Much easier fix in my opinion than the power steering leak. 95% probability your PS pump is leaking, however at your leak rate it might also be a bad hose and that is easier to fix. The problem with the power steering pump replacement is LR put a mounting stud in the head to mount the power steering bracket on, so you have to remove the AC compressor, idler pulley, radiator fan, and compressor bracket to get the pump off. I always pull that damn stud out and throw it away as it was one of three bolts holding the pump in and is superfluous in my opinion. If the pump had been changed once before or the HG done it may be gone already, it is the top bolt holding the pump on and can be seen without disassembly if it is still there. The rave manual and some internet photos will help immensely understanding the removal and replacement of the pump. The pumps do wear out and at your mileage likely needs replacing.

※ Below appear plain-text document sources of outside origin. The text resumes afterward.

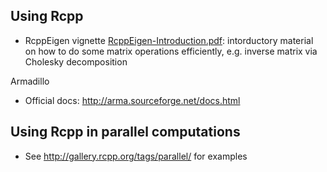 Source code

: ## Using Rcpp

* RcppEigen vignette [RcppEigen-Introduction.pdf](https://cran.r-project.org/web/packages/RcppEigen/vignettes/RcppEigen-Introduction.pdf):
  intorductory material on how to do some matrix operations efficiently, e.g. inverse matrix via Cholesky decomposition

Armadillo

* Official docs: http://arma.sourceforge.net/docs.html
  
## Using Rcpp in parallel computations

* See http://gallery.rcpp.org/tags/parallel/ for examples
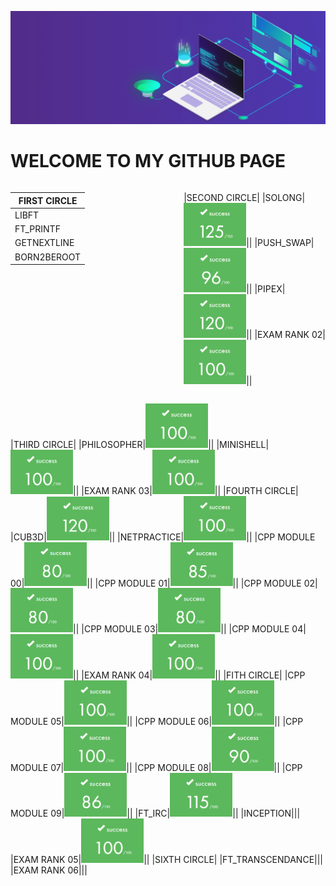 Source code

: ![banner](img/banner.gif)

# WELCOME TO MY GITHUB PAGE

<div style="display: flex; justify-content: space-between;">

<div style="width: 45%;">

|FIRST CIRCLE|
|------------|
|LIBFT|<img src="img/125.png" style="width:100px;">||
|FT_PRINTF|<img src="img/100.png" style="width:100px;">||
|GETNEXTLINE|<img src="img/105.png" style="width:100px;">||
|BORN2BEROOT|<img src="img/100.png" style="width:100px;">||

</div>

<div style="width: 45%;">

|SECOND CIRCLE|
|SOLONG|<img src="img/125.png" style="width:100px;">||
|PUSH_SWAP|<img src="img/96.png" style="width:100px;">||
|PIPEX|<img src="img/120.png" style="width:100px;">||
|EXAM RANK 02|<img src="img/100.png" style="width:100px;">||

</div>

</div>

|THIRD CIRCLE|
|PHILOSOPHER|<img src="img/100.png" style="width:100px;">||
|MINISHELL|<img src="img/100.png" style="width:100px;">||
|EXAM RANK 03|<img src="img/100.png" style="width:100px;">||
|FOURTH CIRCLE|
|CUB3D|<img src="img/120.png" style="width:100px;">||
|NETPRACTICE|<img src="img/100.png" style="width:100px;">||
|CPP MODULE 00|<img src="img/80.png" style="width:100px;">||
|CPP MODULE 01|<img src="img/85.png" style="width:100px;">||
|CPP MODULE 02|<img src="img/80.png" style="width:100px;">||
|CPP MODULE 03|<img src="img/80.png" style="width:100px;">||
|CPP MODULE 04|<img src="img/100.png" style="width:100px;">||
|EXAM RANK 04|<img src="img/100.png" style="width:100px;">||
|FITH CIRCLE|
|CPP MODULE 05|<img src="img/100.png" style="width:100px;">||
|CPP MODULE 06|<img src="img/100.png" style="width:100px;">||
|CPP MODULE 07|<img src="img/100.png" style="width:100px;">||
|CPP MODULE 08|<img src="img/90.png" style="width:100px;">||
|CPP MODULE 09|<img src="img/86.png" style="width:100px;">||
|FT_IRC|<img src="img/115.png" style="width:100px;">||
|INCEPTION|||
|EXAM RANK 05|<img src="img/100.png" style="width:100px;">||
|SIXTH CIRCLE|
|FT_TRANSCENDANCE|||
|EXAM RANK 06||| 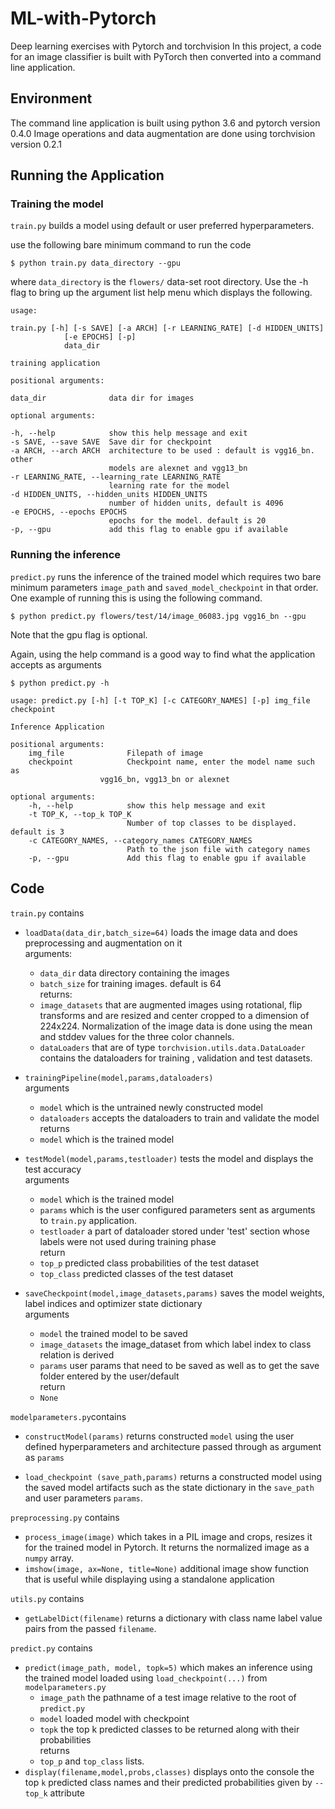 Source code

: # ML-with-Pytorch  
Deep learning exercises with Pytorch and torchvision
In this project, a code for an image classifier is built with PyTorch then converted into a command line application.

## Environment  

The command line application is built using python 3.6 and pytorch version 0.4.0
Image operations and data augmentation are done using torchvision version 0.2.1

## Running the Application  

### Training the model  
`train.py` builds a model using default or user preferred hyperparameters.

use the following bare minimum command to run the code  

    $ python train.py data_directory --gpu 

where `data_directory` is the `flowers/` data-set root directory.
Use the -h flag to bring up the argument list help menu which displays the following.  
    
    usage: 
    
    train.py [-h] [-s SAVE] [-a ARCH] [-r LEARNING_RATE] [-d HIDDEN_UNITS]
                [-e EPOCHS] [-p]
                data_dir

    training application

    positional arguments:
  
    data_dir              data dir for images

    optional arguments:  
  
    -h, --help            show this help message and exit  
    -s SAVE, --save SAVE  Save dir for checkpoint  
    -a ARCH, --arch ARCH  architecture to be used : default is vgg16_bn. other  
                          models are alexnet and vgg13_bn  
    -r LEARNING_RATE, --learning_rate LEARNING_RATE  
                          learning rate for the model  
    -d HIDDEN_UNITS, --hidden_units HIDDEN_UNITS  
                          number of hidden units, default is 4096  
    -e EPOCHS, --epochs EPOCHS  
                          epochs for the model. default is 20  
    -p, --gpu             add this flag to enable gpu if available
    
### Running the inference  
`predict.py` runs the inference of the trained model which requires two bare 
minimum parameters `image_path` and `saved_model_checkpoint` in that order.  
One example of running this is using the following command.

    $ python predict.py flowers/test/14/image_06083.jpg vgg16_bn --gpu 

Note that the gpu flag is optional.  

Again, using the help command is a good way to find what the application accepts as arguments
    
    $ python predict.py -h

    usage: predict.py [-h] [-t TOP_K] [-c CATEGORY_NAMES] [-p] img_file checkpoint

    Inference Application

    positional arguments:
        img_file              Filepath of image
        checkpoint            Checkpoint name, enter the model name such as
                        vgg16_bn, vgg13_bn or alexnet

    optional arguments:
        -h, --help            show this help message and exit
        -t TOP_K, --top_k TOP_K
                              Number of top classes to be displayed. default is 3
        -c CATEGORY_NAMES, --category_names CATEGORY_NAMES
                              Path to the json file with category names
        -p, --gpu             Add this flag to enable gpu if available

## Code  

`train.py` contains 

- `loadData(data_dir,batch_size=64)` loads the image data and does preprocessing and augmentation on it  
arguments:  
  - `data_dir` data directory containing the images
  - `batch_size` for training images. default is 64  
returns: 
  - `image_datasets` that are augmented images using rotational, flip transforms and are
   resized and center cropped to a dimension of 224x224. Normalization of the image data is done using the mean and stddev values for the three color channels.
  - `dataLoaders` that are of type `torchvision.utils.data.DataLoader` contains the dataloaders for training , validation and test datasets.

- `trainingPipeline(model,params,dataloaders)`  
arguments  
  - `model` which is the untrained newly constructed model
  - `dataloaders` accepts the dataloaders to train and validate the model  
returns  
  - `model` which is the trained model 
  
- `testModel(model,params,testloader)` tests the model and displays the test accuracy  
arguments
  - `model` which is the trained model
  - `params` which is the user configured parameters sent as arguments to `train.py` application.  
  - `testloader` a part of dataloader stored under 'test' section whose labels were not used during training phase  
return  
  - `top_p` predicted class probabilities of the test dataset
  - `top_class` predicted classes of the test dataset

- `saveCheckpoint(model,image_datasets,params)` saves the model weights, label indices and optimizer state dictionary   
arguments
    - `model` the trained model to be saved
    - `image_datasets` the image_dataset from which label index to class relation is derived
    - `params` user params that need to be saved as well as to get the save folder entered by the user/default  
return
    - `None`  
    
`modelparameters.py`contains 
- `constructModel(params)` returns constructed `model` using the user defined hyperparameters and architecture passed
   through as argument as `params`  

- `load_checkpoint (save_path,params)` returns a constructed model using the saved model artifacts such as the state 
dictionary in the `save_path` and user parameters `params`.  

`preprocessing.py` contains 
- `process_image(image)` which takes in a PIL image and crops, resizes it for the trained model in Pytorch. 
It returns the normalized image as a `numpy` array.
- `imshow(image, ax=None, title=None)` additional image show function that is useful while displaying 
using a standalone application 

`utils.py` contains
- `getLabelDict(filename)` returns a dictionary with class name label value pairs from the passed `filename`.

`predict.py` contains 
- `predict(image_path, model, topk=5)` which makes an inference using the trained model loaded using `load_checkpoint(...)` 
from `modelparameters.py`
    - `image_path` the pathname of a test image relative to the root of `predict.py`  
    - `model` loaded model with checkpoint
    - `topk` the top k predicted classes to be returned along with their probabilities  
    returns
    - `top_p` and `top_class` lists.
- `display(filename,model,probs,classes)` displays onto the console the top `k` predicted class names and their predicted probabilities
 given by `--top_k` attribute 

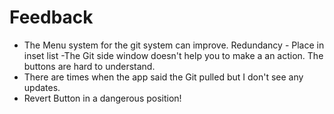 # Feedback

- The Menu system for the git system can improve. Redundancy - Place in inset list
-The Git side window doesn't help you to make a an action. The buttons are hard to understand.
- There are times when the app said the Git pulled but I don't see any updates.
- Revert Button in a dangerous position! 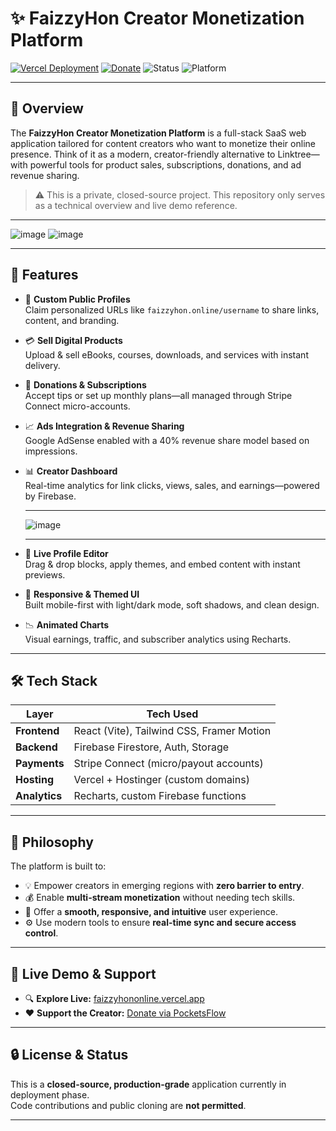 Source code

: # ✨ FaizzyHon Creator Monetization Platform

[![Vercel Deployment](https://img.shields.io/badge/Live-Demo-brightgreen?logo=vercel&style=flat-square)](https://faizzyhononline.vercel.app)
[![Donate](https://img.shields.io/badge/Support-Creator-blueviolet?style=flat-square)](https://faizzyhon.pocketsflow.com)
![Status](https://img.shields.io/badge/Project-Private-inactive?style=flat-square)
![Platform](https://img.shields.io/badge/Built%20With-React%20%26%20Firebase-blue?logo=react&style=flat-square)

---

## 🎯 Overview

The **FaizzyHon Creator Monetization Platform** is a full-stack SaaS web application tailored for content creators who want to monetize their online presence. Think of it as a modern, creator-friendly alternative to Linktree—with powerful tools for product sales, subscriptions, donations, and ad revenue sharing.

> ⚠️ This is a private, closed-source project. This repository only serves as a technical overview and live demo reference.

---
![image](https://github.com/user-attachments/assets/5a75005f-49fe-42a4-9a1f-4f1e4e04f363)
![image](https://github.com/user-attachments/assets/84319e53-cfd0-472f-855f-e80cba67bc34)


---


## 🌟 Features

- 🔗 **Custom Public Profiles**  
  Claim personalized URLs like `faizzyhon.online/username` to share links, content, and branding.

- 💳 **Sell Digital Products**  
  Upload & sell eBooks, courses, downloads, and services with instant delivery.

- 🎁 **Donations & Subscriptions**  
  Accept tips or set up monthly plans—all managed through Stripe Connect micro-accounts.

- 📈 **Ads Integration & Revenue Sharing**  
  Google AdSense enabled with a 40% revenue share model based on impressions.

- 📊 **Creator Dashboard**  
  Real-time analytics for link clicks, views, sales, and earnings—powered by Firebase.

  -----
  ![image](https://github.com/user-attachments/assets/5e58c31b-a46e-4478-b9b8-2b8cd36d3e1d)

  -----

- 🎨 **Live Profile Editor**  
  Drag & drop blocks, apply themes, and embed content with instant previews.

- 🌙 **Responsive & Themed UI**  
  Built mobile-first with light/dark mode, soft shadows, and clean design.

- 📉 **Animated Charts**  
  Visual earnings, traffic, and subscriber analytics using Recharts.

---

## 🛠️ Tech Stack

| Layer           | Tech Used                             |
|----------------|----------------------------------------|
| **Frontend**    | React (Vite), Tailwind CSS, Framer Motion |
| **Backend**     | Firebase Firestore, Auth, Storage     |
| **Payments**    | Stripe Connect (micro/payout accounts)|
| **Hosting**     | Vercel + Hostinger (custom domains)   |
| **Analytics**   | Recharts, custom Firebase functions   |

---

## 🧠 Philosophy

The platform is built to:

- 💡 Empower creators in emerging regions with **zero barrier to entry**.
- 💰 Enable **multi-stream monetization** without needing tech skills.
- 📱 Offer a **smooth, responsive, and intuitive** user experience.
- ⚙️ Use modern tools to ensure **real-time sync and secure access control**.

---

## 🚀 Live Demo & Support

- 🔍 **Explore Live:** [faizzyhononline.vercel.app](https://faizzyhononline.vercel.app)
- ❤️ **Support the Creator:** [Donate via PocketsFlow](https://faizzyhon.pocketsflow.com)

---

## 🔒 License & Status

This is a **closed-source, production-grade** application currently in deployment phase.  
Code contributions and public cloning are **not permitted**.

---

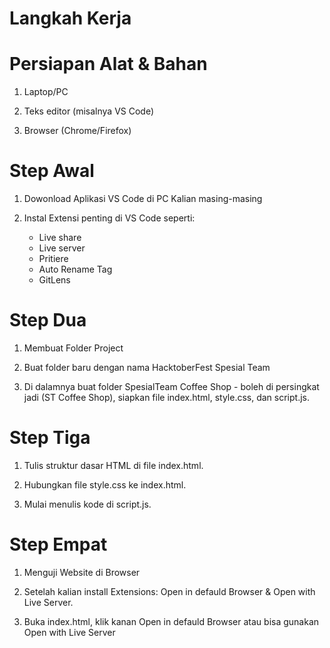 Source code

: # Langkah Kerja

# Persiapan Alat & Bahan

1. Laptop/PC

2. Teks editor (misalnya VS Code)

3. Browser (Chrome/Firefox)

# Step Awal

1. Dowonload Aplikasi VS Code di PC Kalian masing-masing

2. Instal Extensi penting di VS Code seperti:
   - Live share
   - Live server
   - Pritiere
   - Auto Rename Tag
   - GitLens

# Step Dua

1. Membuat Folder Project

2. Buat folder baru dengan nama HacktoberFest Spesial Team

3. Di dalamnya buat folder SpesialTeam Coffee Shop - boleh di persingkat jadi (ST Coffee Shop), siapkan file index.html, style.css, dan script.js.

# Step Tiga

1. Tulis struktur dasar HTML di file index.html.

2. Hubungkan file style.css ke index.html.

3. Mulai menulis kode di script.js.

# Step  Empat

1. Menguji Website di Browser

2. Setelah kalian install Extensions: Open in defauld Browser & Open with Live Server.

3. Buka index.html, klik kanan Open in defauld Browser atau bisa gunakan Open with Live Server
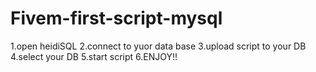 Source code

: # Fivem-first-script-mysql

1.open heidiSQL 
2.connect to yuor data base
3.upload script to your DB
4.select your DB 
5.start script
6.ENJOY!!
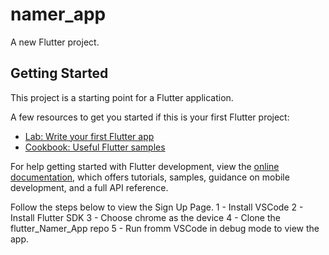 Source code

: # namer_app

A new Flutter project.

## Getting Started

This project is a starting point for a Flutter application.

A few resources to get you started if this is your first Flutter project:

- [Lab: Write your first Flutter app](https://docs.flutter.dev/get-started/codelab)
- [Cookbook: Useful Flutter samples](https://docs.flutter.dev/cookbook)

For help getting started with Flutter development, view the
[online documentation](https://docs.flutter.dev/), which offers tutorials,
samples, guidance on mobile development, and a full API reference.

Follow the steps below to view the Sign Up Page.
1 - Install VSCode
2 - Install Flutter SDK
3 - Choose chrome as the device
4 - Clone the flutter_Namer_App repo
5 - Run fromm VSCode in debug mode to view the app.
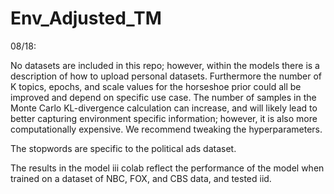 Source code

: # Env_Adjusted_TM

08/18:

No datasets are included in this repo; however, within the models there is a description of how to upload personal datasets. Furthermore the number of K topics, epochs, and scale values for the horseshoe prior could all be improved and depend on specific use case. The number of samples in the Monte Carlo KL-divergence calculation can increase, and will likely lead to better capturing environment specific information; however, it is also more computationally expensive. We recommend tweaking the hyperparameters.

The stopwords are specific to the political ads dataset.

The results in the model iii colab reflect the performance of the model when trained on a dataset of NBC, FOX, and CBS data, and tested iid.
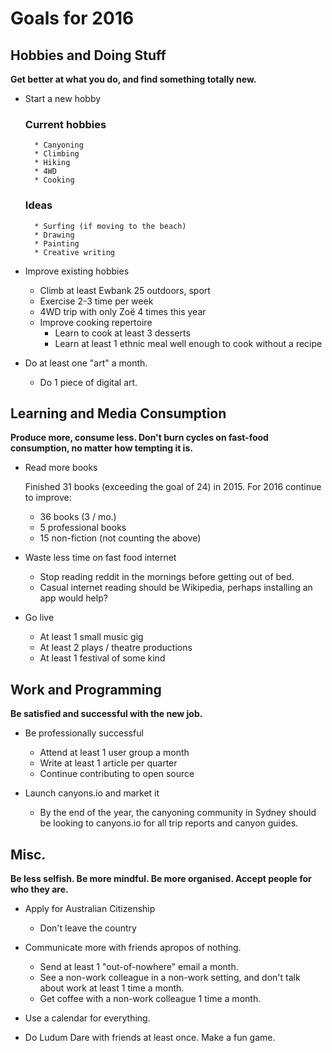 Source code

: # Goals for 2016

## Hobbies and Doing Stuff

**Get better at what you do, and find something totally new.**

* Start a new hobby

    ### Current hobbies
        * Canyoning
        * Climbing
        * Hiking
        * 4WD
        * Cooking

    ### Ideas
        * Surfing (if moving to the beach)
        * Drawing
        * Painting
        * Creative writing

* Improve existing hobbies
    * Climb at least Ewbank 25 outdoors, sport
    * Exercise 2-3 time per week
    * 4WD trip with only Zoë 4 times this year
    * Improve cooking repertoire
        * Learn to cook at least 3 desserts
        * Learn at least 1 ethnic meal well enough to cook without a recipe

* Do at least one "art" a month.
    * Do 1 piece of digital art.

## Learning and Media Consumption

**Produce more, consume less. Don't burn cycles on fast-food consumption, no
matter how tempting it is.**

* Read more books

    Finished 31 books (exceeding the goal of 24) in 2015. For 2016 continue
    to improve:

    * 36 books (3 / mo.)
    * 5 professional books
    * 15 non-fiction (not counting the above)

* Waste less time on fast food internet
    * Stop reading reddit in the mornings before getting out of bed.
    * Casual internet reading should be Wikipedia, perhaps installing an app
      would help?

* Go live
    * At least 1 small music gig
    * At least 2 plays / theatre productions
    * At least 1 festival of some kind

## Work and Programming

**Be satisfied and successful with the new job.**

* Be professionally successful
    * Attend at least 1 user group a month
    * Write at least 1 article per quarter
    * Continue contributing to open source

* Launch canyons.io and market it
    * By the end of the year, the canyoning community in Sydney should be
      looking to canyons.io for all trip reports and canyon guides.

## Misc.

**Be less selfish. Be more mindful. Be more organised. Accept people for who
they are.**

* Apply for Australian Citizenship
    * Don't leave the country

* Communicate more with friends apropos of nothing.
    * Send at least 1 "out-of-nowhere" email a month.
    * See a non-work colleague in a non-work setting, and don't talk about
      work at least 1 time a month.
    * Get coffee with a non-work colleague 1 time a month.

* Use a calendar for everything.

* Do Ludum Dare with friends at least once. Make a fun game.
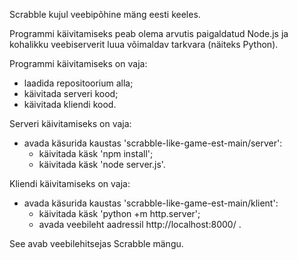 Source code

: Scrabble kujul veebipõhine mäng eesti keeles.

Programmi käivitamiseks peab olema arvutis paigaldatud Node.js ja kohalikku veebiserverit luua võimaldav tarkvara (näiteks Python).

Programmi käivitamiseks on vaja:
- laadida repositoorium alla;
- käivitada serveri kood;
- käivitada kliendi kood.

Serveri käivitamiseks on vaja:
- avada käsurida kaustas 'scrabble-like-game-est-main/server':
  - käivitada käsk 'npm install';
  - käivitada käsk 'node server.js'.

Kliendi käivitamiseks on vaja:
- avada käsurida kaustas 'scrabble-like-game-est-main/klient':
  - käivitada käsk 'python +m http.server';
  - avada veebileht aadressil http://localhost:8000/ .

See avab veebilehitsejas Scrabble mängu.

To the original poster, you need to find a specialty LR shop with a good reputation and take the truck ONLY there. Any other shop will give you bad advice as these things are different from most of what the average shops work on. However, you may want to consider DIY if there is not one close by. Overall one of the great things about these Disco's is they are relatively easy to DIY. So much good information on the internet, so many videos, and so many people on the forums willing to help. It can be intimidating if you have never done it, but if you can work up the courage to make the effort I guarantee you can do it with the help from the forums. Buying the tools is cheaper than the shop labor is all cases. Most repairs can be done in a parking lot or a garage, worst case you rent a storage locker big enough to put the Disco in and get out of the weather, even if it is just for a week. If it is your only vehicle, buy all the tools and parts recommended by the forum post ahead of time and save the job for a long weekend. Don't forget Enterprise rental cars are cheap also if you need a couple days to do the job. At $30ish a day you can rent several days before you have spent even one hour of a shops time. We will get you through it, I for one am actually willing to facetime a newbie through a job is they really need help.

Good luck, and let us know if we can help.